The Biden administration has transferred a significant number of Patriot missiles to Saudi Arabia in the past several weeks after the country urgently requested a resupply, The Wall Street Journal reported.
The transfers, which were not formally announced, are to make sure Saudi Arabia can defend itself against drone and missile attacks from the Iran-backed Houthi rebels in Yemen, a senior U.S. official told the outlet.
While they would not specifically confirm a “significant” number of transfers, a State Department spokesman told The Hill that over the past several months the administration has “been working with Saudi Arabia and its neighbors to help them strengthen their air defenses in response to a rising number of aerial attacks from Yemen.”
One official told the Journal the Patriot interceptors were moved from U.S. stockpiles elsewhere in the Middle East.
Washington’s relationship with Riyadh has been rocky for more than a year after President Biden took office, an issue that stems from the country’s human rights record and its involvement in Yemen’s civil war, which has dragged on since 2014 and killed thousands of civilians.
Biden will not communicate directly with Crown Prince Mohammed bin Salman and last year released an intelligence report implicating the monarch in the murder of U.S.-based journalist Jamal Khashoggi in October 2018 at the Saudi consulate in Istanbul.
And the United States in September withdrew some of its own Patriot defense systems from Saudi Arabia amid ongoing Houthis attacks.
But Saudi Arabia, one of the world’s largest oil producers, is also a valuable strategic ally in the region, especially since the U.S. withdrawal of Afghanistan last year.
The U.S. has supplied more than $100 billion worth of weapons to the kingdom in the past decade and has used the country to keep a U.S. force presence in the region amid ongoing tensions with Iran and counterterrorism missions against al-Qaeda and other terrorist groups.

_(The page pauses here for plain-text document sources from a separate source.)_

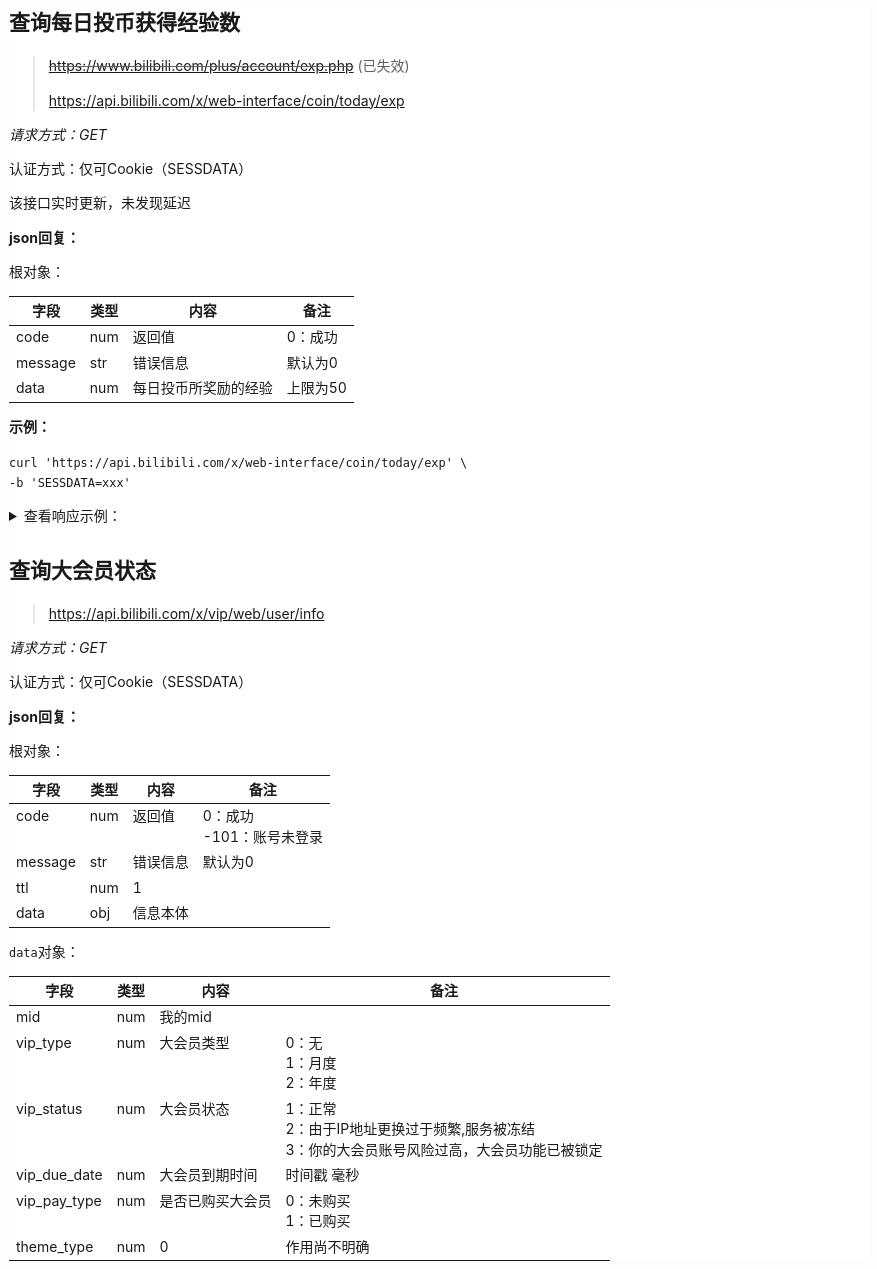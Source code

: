 ## 查询每日投币获得经验数

> ~~https://www.bilibili.com/plus/account/exp.php~~ (已失效)
>
> https://api.bilibili.com/x/web-interface/coin/today/exp

*请求方式：GET*

认证方式：仅可Cookie（SESSDATA）

该接口实时更新，未发现延迟

**json回复：**

根对象：

| 字段    | 类型 | 内容                 | 备注        |
| ------- | ---- | -------------------- | ----------- |
| code    | num  | 返回值               | 0：成功     |
| message | str  | 错误信息             | 默认为0     |
| data  | num  | 每日投币所奖励的经验 | 上限为50 |

**示例：**

```shell
curl 'https://api.bilibili.com/x/web-interface/coin/today/exp' \
-b 'SESSDATA=xxx'
```

<details><summary>查看响应示例：</summary></details>

## 查询大会员状态

> https://api.bilibili.com/x/vip/web/user/info

*请求方式：GET*

认证方式：仅可Cookie（SESSDATA）

**json回复：**

根对象：

| 字段    | 类型 | 内容     | 备注                          |
| ------- | ---- | -------- | ----------------------------- |
| code    | num  | 返回值   | 0：成功<br />-101：账号未登录 |
| message | str  | 错误信息 | 默认为0                       |
| ttl     | num  | 1        |                               |
| data    | obj  | 信息本体 |                               |

`data`对象：

| 字段         | 类型 | 内容             | 备注                                                         |
| ------------ | ---- | ---------------- | ------------------------------------------------------------ |
| mid          | num  | 我的mid          |                                                              |
| vip_type     | num  | 大会员类型       | 0：无<br />1：月度<br />2：年度                              |
| vip_status   | num  | 大会员状态       | 1：正常<br />2：由于IP地址更换过于频繁,服务被冻结<br />3：你的大会员账号风险过高，大会员功能已被锁定 |
| vip_due_date | num  | 大会员到期时间   | 时间戳 毫秒                                                  |
| vip_pay_type | num  | 是否已购买大会员 | 0：未购买<br />1：已购买                                     |
| theme_type   | num  | 0                | 作用尚不明确                                                 |
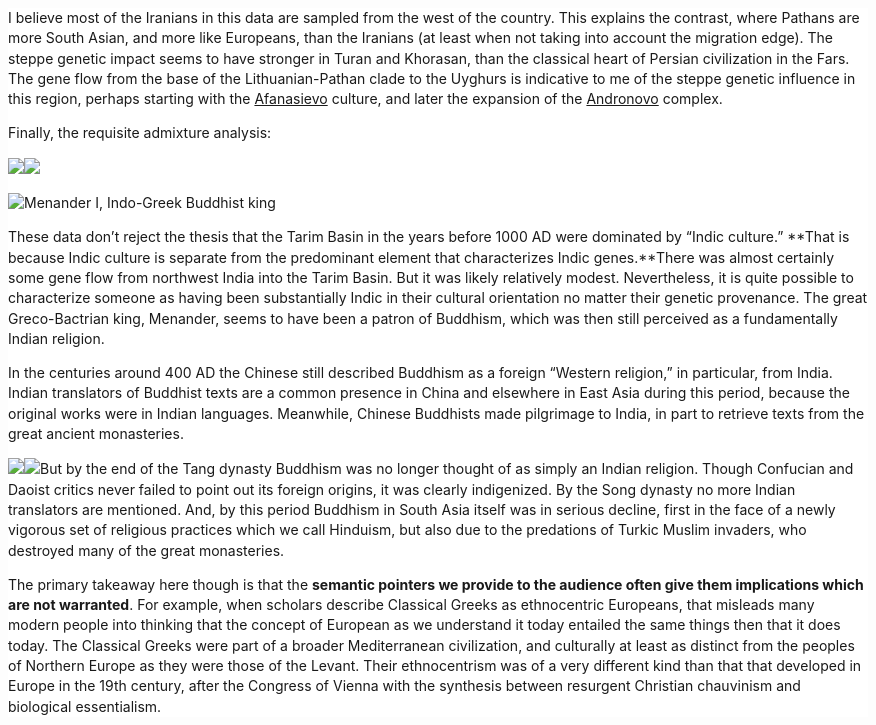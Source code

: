 I believe most of the Iranians in this data are sampled from the west of the country. This explains the contrast, where Pathans are more South Asian, and more like Europeans, than the Iranians (at least when not taking into account the migration edge). The steppe genetic impact seems to have stronger in Turan and Khorasan, than the classical heart of Persian civilization in the Fars. The gene flow from the base of the Lithuanian-Pathan clade to the Uyghurs is indicative to me of the steppe genetic influence in this region, perhaps starting with the [Afanasievo](https://en.wikipedia.org/wiki/Afanasievo_culture) culture, and later the expansion of the [Andronovo](https://en.wikipedia.org/wiki/Andronovo_culture) complex.

Finally, the requisite admixture analysis:

[![](https://i0.wp.com/www.gnxp.com/WordPress/wp-content/uploads/2018/11/admix.jpg?resize=625%2C647&ssl=1)![](https://i0.wp.com/www.gnxp.com/WordPress/wp-content/uploads/2018/11/admix.jpg?resize=625%2C647&ssl=1)](https://i0.wp.com/www.gnxp.com/WordPress/wp-content/uploads/2018/11/admix.jpg?ssl=1)

![Menander I, Indo-Greek Buddhist king](https://i0.wp.com/www.gnxp.com/WordPress/wp-content/uploads/2018/11/Menander_portrait.jpg?resize=200%2C234&ssl=1)

These data don’t reject the thesis that the Tarim Basin in the years before 1000 AD were dominated by “Indic culture.” **That is because Indic culture is separate from the predominant element that characterizes Indic genes.**There was almost certainly some gene flow from northwest India into the Tarim Basin. But it was likely relatively modest. Nevertheless, it is quite possible to characterize someone as having been substantially Indic in their cultural orientation no matter their genetic provenance. The great Greco-Bactrian king, Menander, seems to have been a patron of Buddhism, which was then still perceived as a fundamentally Indian religion.

In the centuries around 400 AD the Chinese still described Buddhism as a foreign “Western religion,” in particular, from India. Indian translators of Buddhist texts are a common presence in China and elsewhere in East Asia during this period, because the original works were in Indian languages. Meanwhile, Chinese Buddhists made pilgrimage to India, in part to retrieve texts from the great ancient monasteries.

[![](https://i0.wp.com/www.gnxp.com/WordPress/wp-content/uploads/2017/08/buddhismandislam.jpeg?resize=216%2C233&ssl=1)![](https://i0.wp.com/www.gnxp.com/WordPress/wp-content/uploads/2017/08/buddhismandislam.jpeg?resize=216%2C233&ssl=1)](https://www.amazon.com/exec/obidos/ASIN/B00B4FJBKU/geneexpressio-20/ref=as_at/?imprToken=BcOk1D97ogHK0EBrsBBdfA&slotNum=0&imprToken=amTx37Kn6DcyLIcdUhlmvA&slotNum=0&imprToken=AzgfUDs2bv2uQEsJ40Hx0g&slotNum=0&imprToken=nI2WcW-BmeFPRAFuSD4W7w&slotNum=0&imprToken=tD8XW2sLSv6f12lna0Hoyw&slotNum=0&imprToken=t9fzMS-D3IgC75NCvbxELw&slotNum=0&creativeASIN=1400032059&linkCode=w61&imprToken=PbhERoJIK5xi4ypDSzT-vA&slotNum=0)But by the end of the Tang dynasty Buddhism was no longer thought of as simply an Indian religion. Though Confucian and Daoist critics never failed to point out its foreign origins, it was clearly indigenized. By the Song dynasty no more Indian translators are mentioned. And, by this period Buddhism in South Asia itself was in serious decline, first in the face of a newly vigorous set of religious practices which we call Hinduism, but also due to the predations of Turkic Muslim invaders, who destroyed many of the great monasteries.

The primary takeaway here though is that the **semantic pointers we provide to the audience often give them implications which are not warranted**. For example, when scholars describe Classical Greeks as ethnocentric Europeans, that misleads many modern people into thinking that the concept of European as we understand it today entailed the same things then that it does today. The Classical Greeks were part of a broader Mediterranean civilization, and culturally at least as distinct from the peoples of Northern Europe as they were those of the Levant. Their ethnocentrism was of a very different kind than that that developed in Europe in the 19th century, after the Congress of Vienna with the synthesis between resurgent Christian chauvinism and biological essentialism.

On Sunday, White House national security adviser Jake Sullivan condemned the Houthis for a series of major drone and missile strikes on water treatment facilities and Saudi-run Aramco oil infrastructure that started a fire at one site and temporarily reduced oil production at another.
“We will continue to fully support our partners in the defense of their territory from Houthi attacks. We call on the international community to do the same,” Sullivan said in a statement.
A person familiar with the transfers told The Hill that the new movements of Patriots to the Saudis was not necessarily new and that the U.S. has been working for months to bolster Saudi Arabia against cross-border attacks, which numbered at more than 400 last year, they said.
Such attacks “affected Saudi infrastructure, schools, mosques, and workplaces, and endangered the civilian population, including 70,000 U.S. citizens living in Saudi Arabia,” they said.
“With U.S. support, Saudi Arabia has been able to intercept 90 percent of the attacks, but we need to aim for 100 percent,” the person added.
U.S. officials told the Journal that the decision to send the interceptors had taken so long because other U.S. allies also have a high demand for the weapons and the need to go through the typical government vetting process, not due to a delay from the White House.
The decision to greenlight the arms transfer is also part of an administration effort to mend its relationship with Saudi Arabia and convince the kingdom to pump more oil to offset quickly rising crude oil prices, according to the officials.